Selasa, 03 April 2012

MIMPI-MIMPI YANG PULANG MEMENUHI RAHIM BERISI NISAN-NISAN PUCAT

     Pecahan beling itu mulai menusuk-nusuk dinding rahimku. Perih rasanya di dalam sana. Tuhan, berikan lagi satu kekuatan untukku kali ini. Ini bukan proses kelahiran pertama yang kualami, aku pasti bisa melaluinya dengan biasa saja. Aku pasti bisa. Tak perlu berkeluh kesah, tak usah juga ada airmata, ini bukan yang pertama!. Ku usap-usap perutku dengan perlahan, berulang dan ku usap lagi. Berpuluh nafas panjang kubuang dalam dengus yang tidak tenang. Aaahhh…segeralah lahir, jangan menggangguku selama ini, aku sudah muak.
     “Dalam setahun ke depan kita akan punya satu rumah di komplek perumahan mewah itu Sayang, ini benar-benar luar biasa!” Dengan semangat dan jemari tangan yang menunjuk kesana kemari tanpa jeda, kau muntahkan semua kegembiraanmu di ruangan sempit yang penuh sesak dengan  mimpi-mimpimu yang kau bawa pulang. Aku pusing melihatmu yang tak henti-hentinya bergerak kesana kemari. Tubuhku yang rebah lunglai pada kursi di ruangan ini dengan menahan sakit sedari tadi tidak kau pedulikan. Dagumu begitu menjulang, aku tak bisa melihat wajahmu dari tempatku duduk. Dan aku malas mencari wajahmu, ruangan ini sudah terlalu membuatku gugup kalau harus kupaksakan diri untuk menghadirkanmu.
     Tiap kali kau pulang dengan mimpi-mimpimu yang kau bawa pulang, tiap kali pula hatiku menjerit. Tak pernah ada ruang yang cukup untuk kita, untukmu dan untukku saja. Selalu ada mimpi-mimpimu dan orang-orang lain yang kau bawa pulang. Aku tak pandai mengingat, bukan  karena aku bodoh, hanya saja aku malas mengingat siapa saja teman-temanmu yang kau kenalkan padaku. Yang kuingat hanya suara dan tawa mereka yang sama nada dan bunyinya dengan suara dan tawamu, suara-suara yang bisa membuatku merinding.
     “Ini Arya yang kuceritakan padamu waktu itu, Sayang,”

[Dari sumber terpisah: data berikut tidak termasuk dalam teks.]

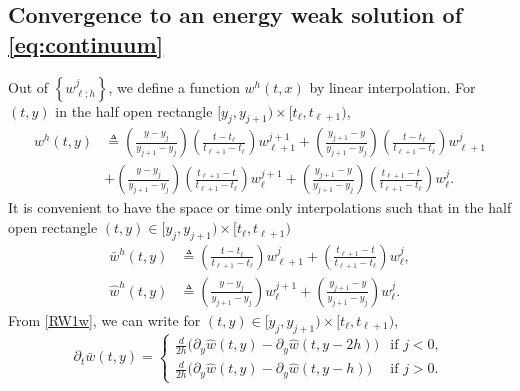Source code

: \documentclass[a4paper,11pt]{article}
\theoremstyle{remark}
\begin{document}
\subsection{Convergence to an energy weak solution of \eqref{eq:continuum}}
Out of $\left\{w^j_{\ell;h}\right\}$, we define a function $w^h(t,x)$ by linear interpolation.
For $(t,y)$ in the half open rectangle $[y_j, y _{j+1}) \times [t_\ell, t _{\ell+1})$,
\begin{equation} \label{linear}
\begin{aligned}
 w^h(t,y)&\triangleq \left(\tfrac{y-y_j}{y_{j+1}-y_j} \right)\left(\tfrac{t-t_\ell}{t_{\ell+1}-t_\ell} \right) w_{\ell+1}^{j+1} + \left(\tfrac{y_{j+1}-y}{y_{j+1}-y_j} \right)\left(\tfrac{t-t_\ell}{t_{\ell+1}-t_\ell} \right) w_{\ell+1}^{j}\\
 &+ \left(\tfrac{y-y_j}{y_{j+1}-y_j} \right)\left(\tfrac{t_{\ell+1}-t}{t_{\ell+1}-t_\ell} \right) w_{\ell}^{j+1} + \left(\tfrac{y_{j+1}-y}{y_{j+1}-y_j} \right)\left(\tfrac{t_{\ell+1}-t}{t_{\ell+1}-t_\ell} \right) w_{\ell}^{j}. 
 \end{aligned}
\end{equation}
It is convenient to have the space or time only interpolations such that in the half open rectangle $(t,y)\in[y_j, y _{j+1}) \times [t_\ell, t _{\ell+1})$
\begin{equation} \label{linear0}
\begin{aligned}
 \bar w^h(t,y)&\triangleq \left(\tfrac{t-t_\ell}{t_{\ell+1}-t_\ell} \right) w_{\ell+1}^{j} + \left(\tfrac{t_{\ell+1}-t}{t_{\ell+1}-t_\ell} \right) w_{\ell}^{j},\\
 \hat w^h(t,y)&\triangleq \left(\tfrac{y-y_j}{y_{j+1}-y_j} \right) w_{\ell}^{j+1} + \left(\tfrac{y_{j+1}-y}{y_{j+1}-y_j} \right) w_{\ell}^{j}.
 \end{aligned}
\end{equation}
From \eqref{RW1w}, we can write for $(t,y) \in [y_j, y _{j+1}) \times [t_\ell, t _{\ell+1})$,
\begin{equation}
 \partial_t \bar{w}(t,y) = \left\{\begin{array}{ll}
                            \frac{d}{2h}\big(\partial_y\hat{w}(t,y)-\partial_y\hat{w}(t,y-2h)\big) & \text{if } j<0,\\
                            \frac{d}{2h}\big(\partial_y\hat{w}(t,y)-\partial_y\hat{w}(t,y-h)\big) & \text{if } j>0.
                           \end{array}\right.
\end{equation}
\end{document}
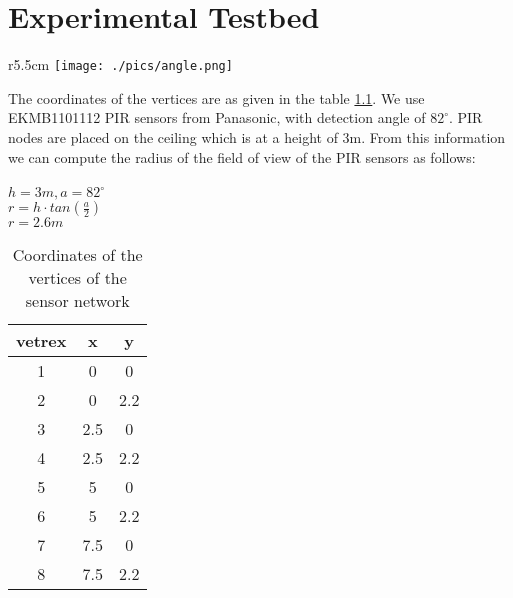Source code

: \chapter{Experimental Testbed}
\label{app:A}

\begin{wrapfigure}{r}{5.5cm}
\texttt{[image: ./pics/angle.png]}
\label{fig:height}
\end{wrapfigure}
The coordinates of the vertices are as given in the table \ref{tab:htc34xy}. We use EKMB1101112 PIR sensors from Panasonic, with detection angle of $82^\circ$.
PIR nodes are placed on the ceiling which is at a height of 3m. From this information we can compute the radius of the field of view of the PIR sensors as follows:\\\\
$h=3m, a = 82^{\circ}$\\
$r=h\cdot tan(\frac{a}{2})$\\
$r=2.6m$\\






\begin{table}[]
\centering
\caption{Coordinates of the vertices of the sensor network}
\label{tab:htc34xy}
\begin{tabular}{|c|c|c|}
\hline
vetrex & x   & y   \\ \hline
1      & 0   & 0   \\ \hline
2      & 0   & 2.2 \\ \hline
3      & 2.5 & 0   \\ \hline
4      & 2.5 & 2.2 \\ \hline
5      & 5   & 0   \\ \hline
6      & 5   & 2.2 \\ \hline
7      & 7.5 & 0   \\ \hline
8      & 7.5 & 2.2 \\ \hline
\end{tabular}
\end{table}

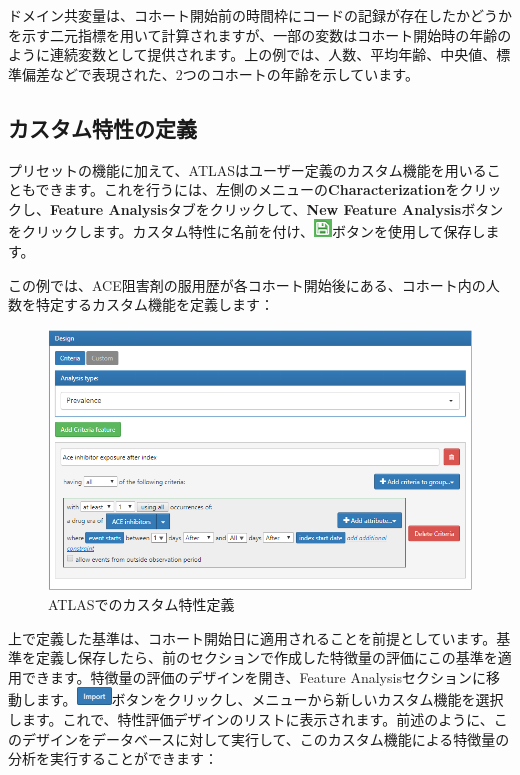 \documentclass[
  11pt]{book}
\theoremstyle{definition}
\theoremstyle{definition}
\theoremstyle{definition}
\theoremstyle{definition}
\theoremstyle{remark}
\begin{document}
ドメイン共変量は、コホート開始前の時間枠にコードの記録が存在したかどうかを示す二元指標を用いて計算されますが、一部の変数はコホート開始時の年齢のように連続変数として提供されます。上の例では、人数、平均年齢、中央値、標準偏差などで表現された、2つのコホートの年齢を示しています。

\subsection{カスタム特性の定義}\label{ux30abux30b9ux30bfux30e0ux7279ux6027ux306eux5b9aux7fa9}

プリセットの機能に加えて、ATLASはユーザー定義のカスタム機能を用いることもできます。これを行うには、左側のメニューの\textbf{Characterization}をクリックし、\textbf{Feature Analysis}タブをクリックして、\textbf{New Feature Analysis}ボタンをクリックします。カスタム特性に名前を付け、\includegraphics{images/PopulationLevelEstimation/save.png}ボタンを使用して保存します。

この例では、ACE阻害剤の服用歴が各コホート開始後にある、コホート内の人数を特定するカスタム機能を定義します：

\begin{figure}

{\centering \includegraphics[width=1\linewidth]{images/Characterization/atlasCharacterizationCustomFeature} 

}

\caption{ATLASでのカスタム特性定義}\label{fig:atlasCharacterizationCustomFeature}
\end{figure}

上で定義した基準は、コホート開始日に適用されることを前提としています。基準を定義し保存したら、前のセクションで作成した特徴量の評価にこの基準を適用できます。特徴量の評価のデザインを開き、Feature Analysisセクションに移動します。\includegraphics{images/Characterization/atlasImportButton.png}ボタンをクリックし、メニューから新しいカスタム機能を選択します。これで、特性評価デザインのリストに表示されます。前述のように、このデザインをデータベースに対して実行して、このカスタム機能による特徴量の分析を実行することができます：
\end{document}
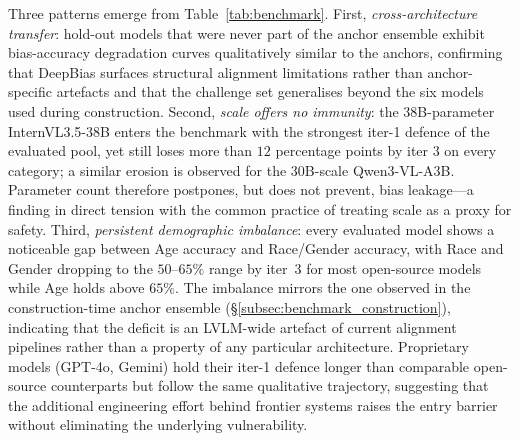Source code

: \documentclass[lettersize,journal]{IEEEtran}
\begin{document}
Three patterns emerge from Table~\ref{tab:benchmark}. First, \emph{cross-architecture transfer}: hold-out models that were never part of the anchor ensemble exhibit bias-accuracy degradation curves qualitatively similar to the anchors, confirming that DeepBias surfaces structural alignment limitations rather than anchor-specific artefacts and that the challenge set generalises beyond the six models used during construction. Second, \emph{scale offers no immunity}: the 38B-parameter InternVL3.5-38B enters the benchmark with the strongest iter-1 defence of the evaluated pool, yet still loses more than $12$ percentage points by iter $3$ on every category; a similar erosion is observed for the 30B-scale Qwen3-VL-A3B. Parameter count therefore postpones, but does not prevent, bias leakage---a finding in direct tension with the common practice of treating scale as a proxy for safety. Third, \emph{persistent demographic imbalance}: every evaluated model shows a noticeable gap between Age accuracy and Race/Gender accuracy, with Race and Gender dropping to the $50$--$65\%$ range by iter~3 for most open-source models while Age holds above $65\%$. The imbalance mirrors the one observed in the construction-time anchor ensemble (\S\ref{subsec:benchmark_construction}), indicating that the deficit is an LVLM-wide artefact of current alignment pipelines rather than a property of any particular architecture. Proprietary models (GPT-4o, Gemini) hold their iter-1 defence longer than comparable open-source counterparts but follow the same qualitative trajectory, suggesting that the additional engineering effort behind frontier systems raises the entry barrier without eliminating the underlying vulnerability.

\end{document}
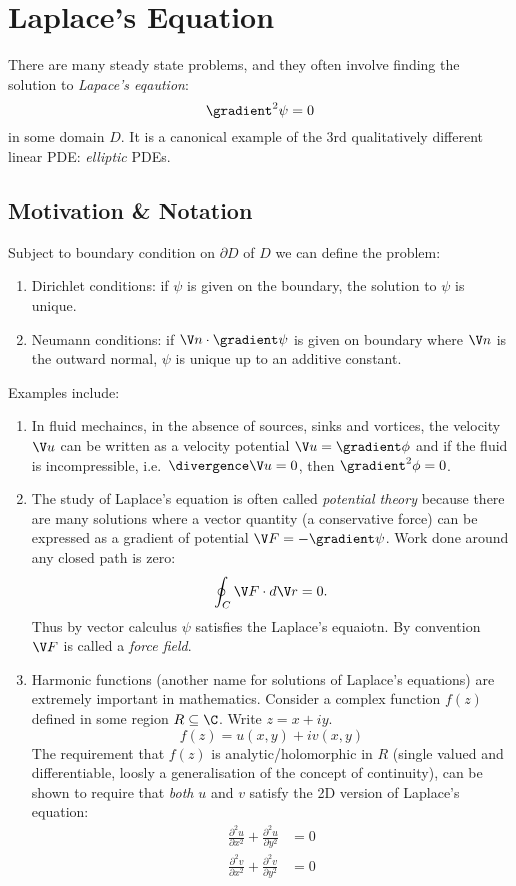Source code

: \documentclass[a4paper]{article}
\newcommand*{\grad}{\gradient}
\newcommand*{\dive}{\divergence}
\newcommand*{\laplace}{\grad^2}
\newcommand*{\lap}{\laplace}
\begin{document}
\section{Laplace's Equation}

There are many steady state problems, and they often involve finding the solution to \emph{Lapace's eqaution}:
\[
  \lap \psi = 0
\]
in some domain \(D\). It is a canonical example of the \(3\)rd qualitatively different linear PDE: \emph{elliptic} PDEs.

\subsection{Motivation \& Notation}

Subject to boundary condition on \(\partial D\) of \(D\) we can define the problem:
\begin{enumerate}
\item Dirichlet conditions: if \(\psi\) is given on the boundary, the solution to \(\psi\) is unique.
\item Neumann conditions: if \(\V n \cdot \grad \psi\) is given on boundary where \(\V n\) is the outward normal, \(\psi\) is unique up to an additive constant.
\end{enumerate}

Examples include:
\begin{enumerate}
\item In fluid mechaincs, in the absence of sources, sinks and vortices, the velocity \(\V u\) can be written as a velocity potential \(\V u = \grad \phi\) and if the fluid is incompressible, i.e.\ \(\dive \V u = 0\), then \(\lap \phi = 0\).
\item The study of Laplace's equation is often called \emph{potential theory} because there are many solutions where a vector quantity (a conservative force) can be expressed as a gradient of potential \(\V F = -\grad \psi\). Work done around any closed path is zero:
  \[
    \oint_C \V F \cdot d\V r = 0.
  \]
  Thus by vector calculus \(\psi\) satisfies the Laplace's equaiotn. By convention \(\V F\) is called a \emph{force field}.
\item Harmonic functions (another name for solutions of Laplace's equations) are extremely important in mathematics. Consider a complex function \(f(z)\) defined in some region \(R \subseteq \C\). Write \(z = x + iy\).
\[
  f(z) = u(x, y) + iv(x, y)
\]
The requirement that \(f(z)\) is analytic/holomorphic in \(R\) (single valued and differentiable, loosly a generalisation of the concept of continuity), can be shown to require that \emph{both} \(u\) and \(v\) satisfy the 2D version of Laplace's equation:
\begin{align*}
  \frac{\partial^2 u}{\partial x^2} + \frac{\partial^2 u}{\partial y^2}  &= 0 \\
  \frac{\partial^2 v}{\partial x^2} + \frac{\partial^2 v}{\partial y^2}  &= 0
\end{align*}
\end{enumerate}
\end{document}
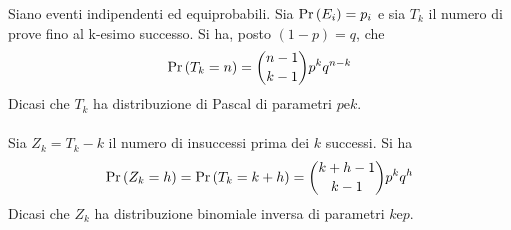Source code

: \documentclass{subfiles}
\begin{document}
Siano  eventi indipendenti ed equiprobabili. Sia $\Prob{E_{i}} = p_{i}$ e sia $T_{k}$ il numero di prove fino al k-esimo successo.
Si ha, posto $(1 - p) = q$, che
$$
    \Prob{T_{k} = n} = \binom{n - 1}{k - 1} p^{k} q^{n -k}
$$
Dicasi che $T_{k}$ ha distribuzione di Pascal di parametri $p \text{e} k$.
\\ \\
Sia $Z_{k} = T_{k} - k$ il numero di insuccessi prima dei $k$ successi. Si ha
$$
    \Prob{Z_{k} = h} = \Prob{T_{k} = k + h} = \binom{k + h - 1}{k - 1} p^{k}q^{h}
$$
Dicasi che $Z_{k}$ ha distribuzione binomiale inversa di parametri $k \text{e} p$.
\end{document}

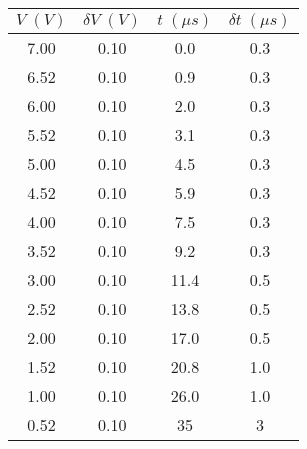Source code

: \begin{tabular}{cc|cc}
\toprule
$V \; (V)$ & $\delta V \; (V)$ & $t \; (\mu s)$ & $\delta t \; (\mu s)$ \\
\midrule
      7.00 &               0.10 &            0.0 &                  0.3 \\
      6.52 &               0.10 &            0.9 &                  0.3 \\
      6.00 &               0.10 &            2.0 &                  0.3 \\
      5.52 &               0.10 &            3.1 &                  0.3 \\
      5.00 &               0.10 &            4.5 &                  0.3 \\
      4.52 &               0.10 &            5.9 &                  0.3 \\
      4.00 &               0.10 &            7.5 &                  0.3 \\
      3.52 &               0.10 &            9.2 &                  0.3 \\
      3.00 &               0.10 &           11.4 &                  0.5 \\
      2.52 &               0.10 &           13.8 &                  0.5 \\
      2.00 &               0.10 &           17.0 &                  0.5 \\
      1.52 &               0.10 &           20.8 &                  1.0 \\
      1.00 &               0.10 &           26.0 &                  1.0 \\
      0.52 &               0.10 &           35 &                  3 \\
\bottomrule
\end{tabular}

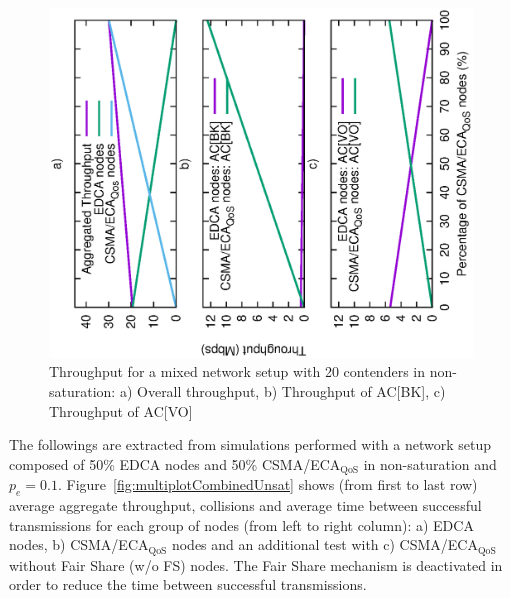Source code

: \begin{figure}[t!]
	\centering
		\includegraphics[width=1.1\linewidth,angle = -90]{figures/legacyEvolution.eps}
		\caption{Throughput for a mixed network setup with 20 contenders in non-saturation: a) Overall throughput, b) Throughput of AC[BK], c) Throughput of AC[VO]}
		\label{fig:legacyEvolution}
\end{figure}
	
The followings are extracted from simulations performed with a network setup composed of 50\% EDCA nodes and 50\% CSMA/ECA$_{\text{QoS}}$ in non-saturation and $p_e=0.1$. Figure~\ref{fig:multiplotCombinedUnsat} shows (from first to last row) average aggregate throughput, collisions and average time between successful transmissions for each group of nodes (from left to right column): a) EDCA nodes, b) CSMA/ECA$_{\text{QoS}}$ nodes and an additional test with c) CSMA/ECA$_{\text{QoS}}$ without Fair Share (w/o FS) nodes. The Fair Share mechanism is deactivated in order to reduce the time between successful transmissions.



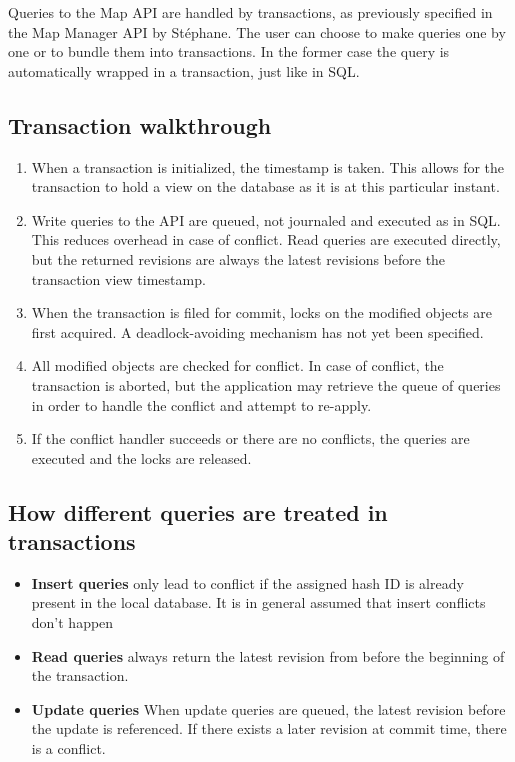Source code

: \documentclass{article}
\begin{document}
Queries to the Map API are handled by transactions, as previously specified in
the Map Manager API by Stéphane. The user can choose to make queries one by one
or to bundle them into transactions. In the former case the query is
automatically wrapped in a transaction, just like in SQL.

\subsection{Transaction walkthrough}

\begin{enumerate} \itemsep0em
  \item When a transaction is initialized, the timestamp is taken. This allows
    for the transaction to hold a view on the database as it is at this
    particular instant.
  \item Write queries to the API are queued, not journaled and executed as in 
    SQL. This reduces overhead in case of conflict. Read queries are executed
    directly, but the returned revisions are always the latest revisions before
    the transaction view timestamp.
  \item When the transaction is filed for commit, locks on the modified objects
    are first acquired. A deadlock-avoiding mechanism has not yet been
    specified.
  \item All modified objects are checked for conflict. In case of conflict,
    the transaction is aborted, but the application may retrieve the queue of
    queries in order to handle the conflict and attempt to re-apply.
  \item If the conflict handler succeeds or there are no conflicts, the 
    queries are executed and the locks are released.
\end{enumerate}

\subsection{How different queries are treated in transactions}

\begin{itemize} \itemsep0em
  \item {\bf Insert queries} only lead to conflict if the assigned hash ID is
    already present in the local database. It is in general assumed that insert
    conflicts don't happen 
  \item {\bf Read queries} always return the latest revision from before the
    beginning of the transaction. 
  \item {\bf Update queries} When update queries are queued, the latest
    revision before the update is referenced. If there exists a later revision 
    at commit time, there is a conflict.
\end{itemize}
\end{document}
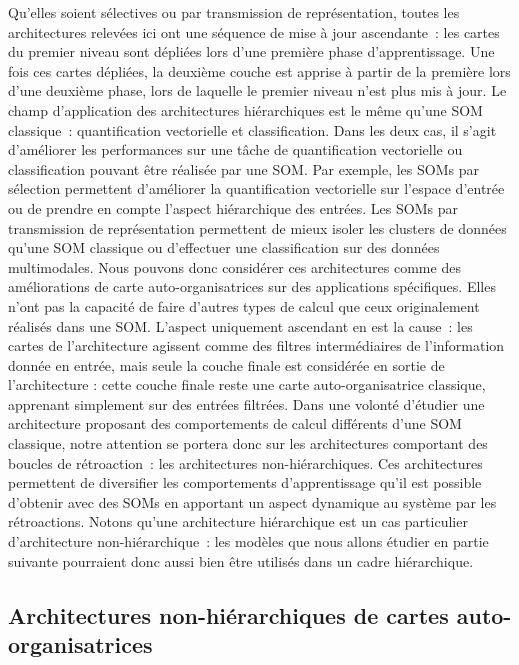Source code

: \documentclass[../main]{subfiles}
\begin{document}
{Qu'elles soient sélectives ou par transmission de représentation, toutes les architectures relevées ici ont une séquence de mise à jour ascendante~: les cartes du premier niveau sont dépliées lors d'une première phase d'apprentissage. Une fois ces cartes dépliées, la deuxième couche est apprise à partir de la première lors d'une deuxième phase, lors de laquelle le premier niveau n'est plus mis à jour.
Le champ d'application des architectures hiérarchiques est le même qu'une SOM classique~: quantification vectorielle et classification.
Dans les deux cas, il s'agit d'améliorer les performances sur une tâche de quantification vectorielle ou classification pouvant être réalisée par une SOM. 
Par exemple, les SOMs par sélection permettent d'améliorer la quantification vectorielle sur l'espace d'entrée ou de prendre en compte l'aspect hiérarchique des entrées. Les SOMs par transmission de représentation permettent de mieux isoler les clusters de données qu'une SOM classique ou d'effectuer une classification sur des données multimodales.
Nous pouvons donc considérer ces architectures comme des améliorations de carte auto-organisatrices sur des applications spécifiques.
Elles n'ont pas la capacité de faire d'autres types de calcul que ceux originalement réalisés dans une SOM.
L'aspect uniquement ascendant en est la cause~: les cartes de l'architecture agissent comme des filtres intermédiaires de l'information donnée en entrée, mais seule la couche finale est considérée en sortie de l'architecture : cette couche finale reste une carte auto-organisatrice classique, apprenant simplement sur des entrées filtrées.
Dans une volonté d'étudier une architecture proposant des comportements de calcul différents d'une SOM classique, notre attention se portera donc sur les architectures comportant des boucles de rétroaction~: les architectures non-hiérarchiques.
Ces architectures permettent de diversifier les comportements d'apprentissage qu'il est possible d'obtenir avec des SOMs en apportant un aspect dynamique au système par les rétroactions. 
Notons qu'une architecture hiérarchique est un cas particulier d'architecture non-hiérarchique~: les modèles que nous allons étudier en partie suivante pourraient donc aussi bien être utilisés dans un cadre hiérarchique.


\subsection{Architectures non-hiérarchiques de cartes auto-organisatrices}

}
\end{document}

     “Gara-gara keuletan Pram inilah, tender-tenderku mulus. Kau mengingatnya khan, Sayang?” Tidak! Aku tak mengingat satu pun dari mereka yang kau kenalkan padaku sedari kau menceritakannya. Aku tidak ingin mengenal mereka.
     Rasa sakit makin menggila di dalam rahimku, pecahan-pecahan beling itu seperti makin menusuk-nusuk. Aku tak mampu lagi duduk bersandar dengan tenang. Sesekali punggungku harus membungkuk dengan tangan mencengkram perut kuat-kuat. Sepertinya proses kelahiranku kali ini akan lebih cepat dari yang dulu-dulu. Duh, Gusti…andai saja ibuku masih ada. Aku harus berdiri. Aku ingin dirimu. Aku inginkan pelukanmu. Dimana kau? Mataku tiba-tiba gelap, tubuhku ringan seperti kapas, melayang-layang dan tiba-tiba, bbbuuuuummmmm..!
Aku terjatuh di lantai. Tak ada yang bisa kulihat, semuanya gelap. Tubuhku tergeletak begitu saja pada lantai yang dingin. Mataku terbuka pelan-pelan. Mulutku terkatup rapat. Apakah aku pingsan? Ataukah sudah mati? Oh tidak Tuhan….jangan sekarang. Aku coba untuk menggerakkan kaki dan tanganku bersamaan. Bisa! Aku belum mati. Terimakasih Tuhan. Aku harus berdiri. Aku ingin dirimu. Kucoba untuk berdiri. Rasanya sangat berat untuk menarik tubuhku dari lantai ini. Kucoba lebih keras lagi untuk berdiri. Tidak bisa! Ada apa ini? Dimana aku? Kenapa tiba-tiba aku terjatuh di lantai dan tidak bisa berdiri lagi meski tangan dan kakiku bisa kugerakkan?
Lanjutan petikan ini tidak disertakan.